In the simplest one-period model, the dual formulation of the robust
superhedging cost differs from the standard optimal transport problem by
the presence of a martingale constraint on the set of coupling measures.
The one-dimensional Brenier theorem has a natural extension. However, in
the present martingale version, the optimal coupling measure is
concentrated on a pair of graphs which can be obtained in explicit form.
These explicit extremal probability measures are also characterized as
the unique left and right monotone martingale transference plans, and
induce an optimal solution of the kantorovitch dual, which coincides
with our original robust hedging problem.
By iterating the above construction over n steps, we define a Markov
process whose distribution is optimal for the n-periods martingale
transport problem corresponding to a convenient class of cost functions.
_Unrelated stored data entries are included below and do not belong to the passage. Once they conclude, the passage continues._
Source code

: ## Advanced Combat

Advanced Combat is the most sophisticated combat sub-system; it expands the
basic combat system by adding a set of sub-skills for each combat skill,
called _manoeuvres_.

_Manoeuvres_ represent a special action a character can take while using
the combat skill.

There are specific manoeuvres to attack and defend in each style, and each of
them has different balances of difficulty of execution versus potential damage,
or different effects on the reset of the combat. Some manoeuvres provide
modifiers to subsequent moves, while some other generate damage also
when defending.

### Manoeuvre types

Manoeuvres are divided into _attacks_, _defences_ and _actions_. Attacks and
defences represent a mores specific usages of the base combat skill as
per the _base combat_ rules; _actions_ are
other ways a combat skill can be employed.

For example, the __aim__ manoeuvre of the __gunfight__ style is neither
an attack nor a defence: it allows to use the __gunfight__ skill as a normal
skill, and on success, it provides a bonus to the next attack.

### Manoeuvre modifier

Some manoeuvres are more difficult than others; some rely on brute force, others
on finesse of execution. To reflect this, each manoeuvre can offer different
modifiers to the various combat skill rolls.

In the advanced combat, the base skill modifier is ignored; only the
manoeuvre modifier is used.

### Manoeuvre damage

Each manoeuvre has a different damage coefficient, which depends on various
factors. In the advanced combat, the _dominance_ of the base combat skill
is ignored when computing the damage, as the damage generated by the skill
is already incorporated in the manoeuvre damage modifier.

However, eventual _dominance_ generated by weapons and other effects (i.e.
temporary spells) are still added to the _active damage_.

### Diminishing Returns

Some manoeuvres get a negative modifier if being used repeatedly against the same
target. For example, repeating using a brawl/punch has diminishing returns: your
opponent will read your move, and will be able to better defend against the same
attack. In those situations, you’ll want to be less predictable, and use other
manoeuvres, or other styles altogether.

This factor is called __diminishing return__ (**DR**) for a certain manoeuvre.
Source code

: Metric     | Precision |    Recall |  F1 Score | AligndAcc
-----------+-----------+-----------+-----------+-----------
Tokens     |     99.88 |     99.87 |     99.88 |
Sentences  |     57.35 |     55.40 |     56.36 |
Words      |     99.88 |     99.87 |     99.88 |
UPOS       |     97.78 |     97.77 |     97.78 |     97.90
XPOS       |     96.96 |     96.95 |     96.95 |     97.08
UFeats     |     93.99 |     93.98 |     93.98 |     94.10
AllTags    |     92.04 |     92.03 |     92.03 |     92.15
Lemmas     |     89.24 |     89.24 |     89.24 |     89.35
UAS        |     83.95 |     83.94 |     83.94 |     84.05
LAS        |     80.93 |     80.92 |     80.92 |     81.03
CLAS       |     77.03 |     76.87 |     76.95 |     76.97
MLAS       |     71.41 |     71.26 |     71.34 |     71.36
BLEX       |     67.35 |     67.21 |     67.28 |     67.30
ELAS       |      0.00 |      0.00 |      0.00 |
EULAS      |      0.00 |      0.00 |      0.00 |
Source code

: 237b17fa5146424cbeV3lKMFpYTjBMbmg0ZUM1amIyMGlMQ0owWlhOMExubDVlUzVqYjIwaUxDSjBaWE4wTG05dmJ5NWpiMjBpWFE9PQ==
Similarly, the optimal solution of the corresponding robust hedging
problem is deduced in explicit form. Finally, by sending the time step
to zero, this leads to a continuous-time version of the one-dimensional
Brenier theorem in the present martingale context, thus providing a new
remarkable example of Peacock, i.e. Processus Croissant pour l'Ordre
Convexe. Here again, the corresponding robust hedging strategy is
obtained in explicit form.